Police captain testifies about getting shot and fearing
being run over by a stolen police cruiser
06/28/00
GARY McELROY - Mobile, AL - Register Staff Reporter
A police captain who prosecutors say was lucky not
to have become cop-killer Mario Centobie's second
murder victim in a 1998 crime spree took the stand
Tuesday in Mobile County Circuit Court.
Capt. Cecil Lancaster of the Tuscaloosa police
department told jurors about getting shot twice and
fearing he would be run down by a stolen police
cruiser. He also testified he was unable to identify
Centobie as the man who tried to kill him.
Centobie, 34, already condemned to die for the
shooting death of a Moody police officer in a
separate but similar incident during the same 1998
time period, is on trial in Mobile charged with
attempted murder, first-degree burglary and first-
degree theft of property.
In June 1998, Centobie and a fellow inmate being
transported to court from a Mississippi state prison
overpowered a sheriff and another man and made
off in a police cruiser.
They got as far as Tuscaloosa before being spotted
by Lancaster.
The police captain said he was headed home that
June afternoon when he spotted two men in a
Mississippi police cruiser coming up beside him.
Lancaster said he first noticed a back bumper missing
from the cruiser - as it turned out it was already torn
off before the escape - and that the men did not look
like officers.
Lancaster said he was not aware of the Mississippi
escape that had occurred a few hours earlier.
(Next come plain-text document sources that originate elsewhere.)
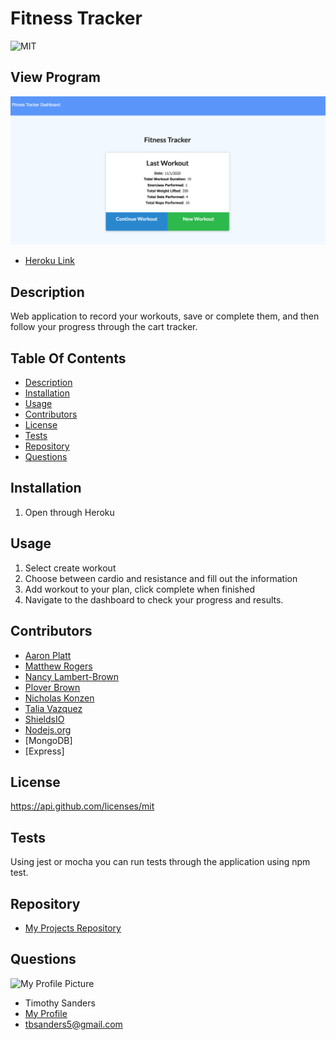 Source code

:# Fitness Tracker #
  ![MIT](https://img.shields.io/badge/License-MIT-blue.svg)

  
  ## View Program ##
  
  ![Screenshot of the application being run](./screenshot.png)

  * [Heroku Link](https://frightful-mansion-03263.herokuapp.com/?id=5f9f18201970f6001737575c)

  ## Description ##

  Web application to record your workouts, save or complete them, and then follow your progress through the cart tracker.

  ## Table Of Contents ##

  - [Description](#Description)
  - [Installation](#Installation)
  - [Usage](#Usage)
  - [Contributors](#Contributors)
  - [License](#License)
  - [Tests](#Tests)
  - [Repository](#Repository)
  - [Questions](#Questions)

  ## Installation ##

  1. Open through Heroku
 
  ## Usage ##

  1. Select create workout
  1. Choose between cardio and resistance and fill out the information
  1. Add workout to your plan, click complete when finished
  1. Navigate to the dashboard to check your progress and results.

  ## Contributors ##
  * [Aaron Platt](https://github.com/aaronkplatt)
  * [Matthew Rogers](https://github.com/Rogers-Development-Services)
  * [Nancy Lambert-Brown](https://github.com/n-lambert)
  * [Plover Brown](https://github.com/rebgrasshopper)
  * [Nicholas Konzen](https://github.com/NTKonzen)
  * [Talia Vazquez](https://github.com/taliavazquez)
  * [ShieldsIO](https://shields.io/category/license) 
  * [Nodejs.org](https://nodejs.org/en/)
  * [MongoDB]
  * [Express]
  ## License ##

  https://api.github.com/licenses/mit

  ## Tests ##

  Using jest or mocha you can run tests through the application using npm test.

  ## Repository ##

  - [My Projects Repository](https://github.com/tbsanders5/fitnesstracker)

  ## Questions ##

  ![My Profile Picture](https://avatars0.githubusercontent.com/u/67024245?v=4)
  - Timothy Sanders
  - [My Profile](https://github.com/tbsanders5)
  - tbsanders5@gmail.com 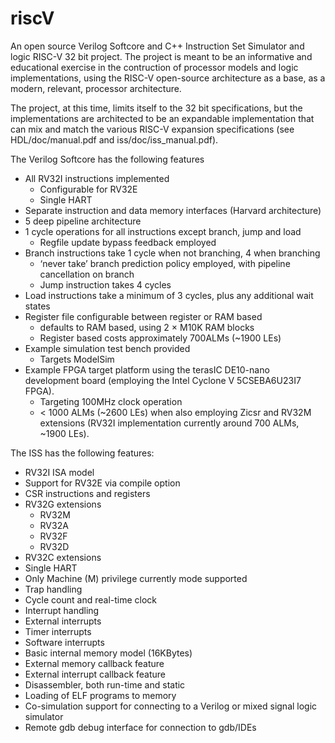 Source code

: # riscV
An open source Verilog  Softcore and C++ Instruction Set Simulator and logic RISC-V 32 bit project. The project is meant to be an informative and educational exercise in the contruction of processor models and logic implementations, using the RISC-V open-source architecture as a base, as a modern, relevant, processor architecture.

The project, at this time, limits itself to the 32 bit specifications, but the implementations are architected to be an expandable implementation that can mix and match the various RISC-V expansion specifications (see HDL/doc/manual.pdf and iss/doc/iss_manual.pdf).

The Verilog Softcore has the following features

*	All RV32I instructions implemented
	*	Configurable for RV32E
	*	Single HART
*	Separate instruction and data memory interfaces (Harvard architecture)
*	5 deep pipeline architecture
*	1 cycle operations for all instructions except branch, jump and load
	*	Regfile update bypass feedback employed
*	Branch instructions take 1 cycle when not branching, 4 when branching
	*	‘never take’ branch prediction policy employed, with pipeline cancellation on branch
	*	Jump instruction takes 4 cycles
*	Load instructions take a minimum of 3 cycles, plus any additional wait states
*	Register file configurable between register or RAM based
	*	defaults to RAM based, using 2 × M10K RAM blocks
	*	Register based costs approximately 700ALMs (~1900 LEs)
*	Example simulation test bench provided
	*	Targets ModelSim
*	Example FPGA target platform using the terasIC DE10-nano development board (employing the Intel Cyclone V 5CSEBA6U23I7 FPGA).
	*	Targeting 100MHz clock operation
	*	< 1000 ALMs (~2600 LEs) when also employing Zicsr and RV32M extensions (RV32I implementation currently around 700 ALMs, ~1900 LEs).

The ISS has the following features:

*	RV32I ISA model
*	Support for RV32E via compile option
*	CSR instructions and registers
*	RV32G extensions
	*	RV32M
	*	RV32A
	*	RV32F
	*	RV32D
*	RV32C extensions	
*	Single HART
*	Only Machine (M) privilege currently mode supported
*	Trap handling
*	Cycle count and real-time clock
*	Interrupt handling
*	External interrupts
*	Timer interrupts
*	Software interrupts
*	Basic internal memory model (16KBytes)
*	External memory callback feature
*	External interrupt callback feature
*	Disassembler, both run-time and static
*	Loading of ELF programs to memory
*	Co-simulation support for connecting to a Verilog or mixed signal logic simulator
*	Remote gdb debug interface for connection to gdb/IDEs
Defense attorney Eric Snow asked Lancaster during
cross-examination why he became suspicious if the
men didn't "make any gestures" toward him.
"If anything, it was the gestures they didn't have that
aroused my attention," Lancaster said, describing the
men as somewhat comically staring stiffly straight
ahead rather than looking over as they neared him.
Lancaster said he pulled out in front and purposely
slowed down. As he slowed, the men in the cruiser
also slowed, he said.
"I told myself I was going to make them pass me,"
Lancaster testified and finally, at about 40 mph, they
did.
Shortly afterward, he said, he turned on his blue light
and pulled them over.
As he approached the cruiser on foot and was about
even with the back driver's side window, the captain
said, the passenger - who prosecutors contend was
Centobie -whipped around with a semiautomatic
pistol and opened fire through the door glass. The
first .45-caliber slug caught him in his utility belt,
Lancaster said. As he was falling, a second shot tore
through his side and exited his back.
As he lay on the road, Lancaster said, he saw the
cruiser's tail lights come on as the car was thrown
into reverse. He said he believed the men in the
cruiser intended to run him over. He drew his service
weapon and opened fire, getting off seven shots.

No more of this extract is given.